For a fair comparison, we updated that old implementation from the DP approach to the modular DP framework
and used SAT encodings for the base orders. While this approach only uses the embedding order and
argument filters as the base order for the construction of sizechange graphs, it uses more complex orders
(containing the base order) to weakly orient the rules from the TRS.
Examples and Settings
In our experiments, we considered all 1381 examples from the standard TRS category of the
Termination Problem Data Base (TPDB version 7.0.2)
as used in the International Termination Competition 2009.
The experiments were run on a 2.66 GHz Intel Core 2 Quad and as in the termination competition, we used a time
limit of 60 seconds per example. We applied SAT4J to transform propositional
formulas to conjunctive normal form and the SAT solver MiniSAT2
to check the satisfiability of the resulting formulas.
Experiments
The experiments in the table below compare the power and runtimes of the three configurations depending
on the choice of the base order. The column "order" indicates the base order: embedding order with argument
filters (EMB), lexicographic path order with arbitrary permutations and argument filters (LPO),
recursive path order with argument filters (RPO), and linear polynomial interpretations with coefficients
from {0,1} (POLO). For the first configuration, we used three different settings: full SCNP reduction pairs
with extended sizechange graphs ("SCNP all"), SCNP reduction pairs restricted to max comparisons with
extended sizechange graphs ("SCNP max"), and SCNP reduction pairs restricted to max comparisons and
nonextended sizechange graphs ("SCNP fast"). The second and third configuration are called "reduction pairs"
and "SCT", respectively. For each experiment, we give the number of TRSs which could be proved terminating
("proved") and the analysis time in seconds for running AProVE on all 1381 TRSs ("runtime"). The "best"
numbers are always printed in bold. Click on the column headers to view a detailed table with the individual
results of the column. Click on "[Details]" to the right of a row to view a detailed table with the individual
results of the row.
The table allows for the following main observations:

Our SCNP reduction pairs are much more powerful and significantly faster than the implementation of Thiemann and Giesl's approach (column "SCT"). By integrating the search for the base order with SCNP, our new implementation
can use a much larger class of base orders and thus, SCNP reduction pairs can prove significantly more examples.
The reason for the relatively low speed of "SCT" is that this approach iterates through argument filters and
then generates and analyzes sizechange graphs for each of these argument filters. (So the low speed is not due
to the repeated composition of sizechange graphs in the SCT criterion.)

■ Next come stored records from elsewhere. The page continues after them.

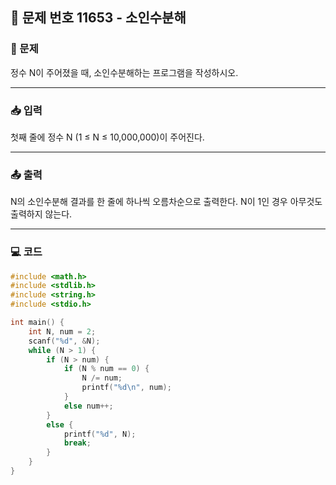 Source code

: ## 📝 문제 번호 11653 - 소인수분해  

### 📌 문제
정수 N이 주어졌을 때, 소인수분해하는 프로그램을 작성하시오.

---

### 📥 입력
첫째 줄에 정수 N (1 ≤ N ≤ 10,000,000)이 주어진다.

---

### 📤 출력
N의 소인수분해 결과를 한 줄에 하나씩 오름차순으로 출력한다. N이 1인 경우 아무것도 출력하지 않는다.

---

### 💻 코드
```c
#include <math.h>
#include <stdlib.h>
#include <string.h>
#include <stdio.h>

int main() {
	int N, num = 2;
	scanf("%d", &N);
	while (N > 1) {
		if (N > num) {
			if (N % num == 0) {
				N /= num;
				printf("%d\n", num);
			}
			else num++;
		}
		else {
			printf("%d", N);
			break;
		}
	}
}
```
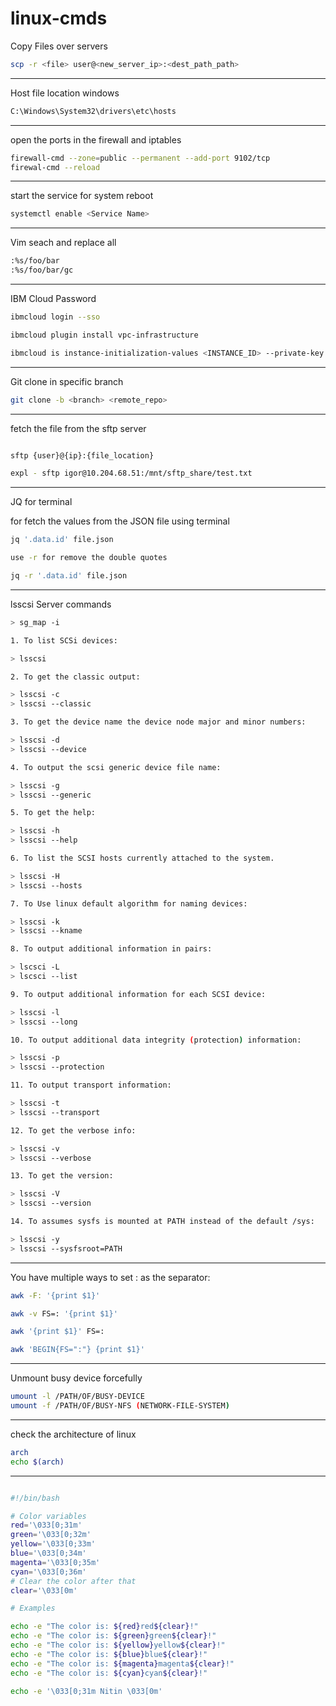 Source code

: # linux-cmds

 Copy Files over servers 

``` bash
scp -r <file> user@<new_server_ip>:<dest_path_path>

```


__________________________________________________________________________________________________

Host file location windows

``` bash
C:\Windows\System32\drivers\etc\hosts
```
__________________________________________________________________________________________________

 open the ports in the firewall and iptables

``` bash
firewall-cmd --zone=public --permanent --add-port 9102/tcp
firewal-cmd --reload
```
__________________________________________________________________________________________________


start the service for system reboot 
``` bash
systemctl enable <Service Name>
```
__________________________________________________________________________________________________


Vim seach and replace all
``` bash
:%s/foo/bar
:%s/foo/bar/gc
```
__________________________________________________________________________________________________


 IBM Cloud Password 

``` bash
ibmcloud login --sso

ibmcloud plugin install vpc-infrastructure

ibmcloud is instance-initialization-values <INSTANCE_ID> --private-key @<PRIVATE_KEY>
```
_______________________________________________________________________________________________

  Git clone in specific branch 


``` bash
git clone -b <branch> <remote_repo>
```
_______________________________________________________________________________________________

 fetch the file from the sftp server 

``` bash

sftp {user}@{ip}:{file_location}

expl - sftp igor@10.204.68.51:/mnt/sftp_share/test.txt
```

_________________________________________________________________________________________________

JQ for terminal


for fetch the values from the JSON file using terminal 
``` bash
jq '.data.id' file.json

use -r for remove the double quotes

jq -r '.data.id' file.json
```
_________________________________________________________________________________________________

 lsscsi Server commands

``` bash
> sg_map -i

1. To list SCSi devices:

> lsscsi

2. To get the classic output:

> lsscsi -c
> lsscsi --classic

3. To get the device name the device node major and minor numbers:

> lsscsi -d
> lsscsi --device

4. To output the scsi generic device file name:

> lsscsi -g
> lsscsi --generic

5. To get the help:

> lsscsi -h
> lsscsi --help

6. To list the SCSI hosts currently attached to the system.

> lsscsi -H
> lsscsi --hosts

7. To Use linux default algorithm for naming devices:

> lsscsi -k
> lsscsi --kname

8. To output additional information in pairs:

> lscsci -L
> lscsci --list

9. To output additional information for each SCSI device:

> lsscsi -l
> lsscsi --long

10. To output additional data integrity (protection) information:

> lsscsi -p
> lsscsi --protection

11. To output transport information:

> lsscsi -t
> lsscsi --transport

12. To get the verbose info:

> lsscsi -v
> lsscsi --verbose

13. To get the version:

> lsscsi -V
> lsscsi --version

14. To assumes sysfs is mounted at PATH instead of the default /sys:

> lsscsi -y
> lsscsi --sysfsroot=PATH
```

_______________________________________________________________________________________________


You have multiple ways to set : as the separator:
``` bash
awk -F: '{print $1}'

awk -v FS=: '{print $1}'

awk '{print $1}' FS=:

awk 'BEGIN{FS=":"} {print $1}'
```
_______________________________________________________________________________________________


Unmount busy device forcefully
``` bash
umount -l /PATH/OF/BUSY-DEVICE
umount -f /PATH/OF/BUSY-NFS (NETWORK-FILE-SYSTEM)
```
_______________________________________________________________________________________________

check the architecture of linux

``` bash
arch
echo $(arch)
```
_______________________________________________________________________________________________

 ``` bash
 
#!/bin/bash

# Color variables
red='\033[0;31m'
green='\033[0;32m'
yellow='\033[0;33m'
blue='\033[0;34m'
magenta='\033[0;35m'
cyan='\033[0;36m'
# Clear the color after that
clear='\033[0m'

# Examples

echo -e "The color is: ${red}red${clear}!"
echo -e "The color is: ${green}green${clear}!"
echo -e "The color is: ${yellow}yellow${clear}!"
echo -e "The color is: ${blue}blue${clear}!"
echo -e "The color is: ${magenta}magenta${clear}!"
echo -e "The color is: ${cyan}cyan${clear}!"

echo -e '\033[0;31m Nitin \033[0m'
 
 ```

Our new implementation of SCNP reduction pairs is more powerful than using the reduction pairs directly.
Note that when using extended sizechange graphs, every reduction pair can be simulated by an SCNP
reduction pair.

SCNP reduction pairs add significant power when used for simple orders like EMB and LPO.
The difference is less dramatic for RPO and POLO. Intuitively, the reason is that SCNP allows for
multiset comparisons which are lacking in EMB and LPO, while RPO contains multiset comparisons
and POLO can often simulate them. Nevertheless, SCNP also adds some power to RPO and POLO, e.g.,
by extending them by a concept like "maximum". This even holds for more powerful base orders like
matrix orders. See Appendix B of the paper for a TRS where all existing
termination tools fail, but where termination can easily be proved automatically by an SCNP reduction
pair with a matrix base order.
To summarize, the implementation in AProVE confirms the usefulness of our contribution. Our experiments
indicate that the automation of our technique is more powerful than both the direct use of reduction pairs
and the SCT adaptation from previous work.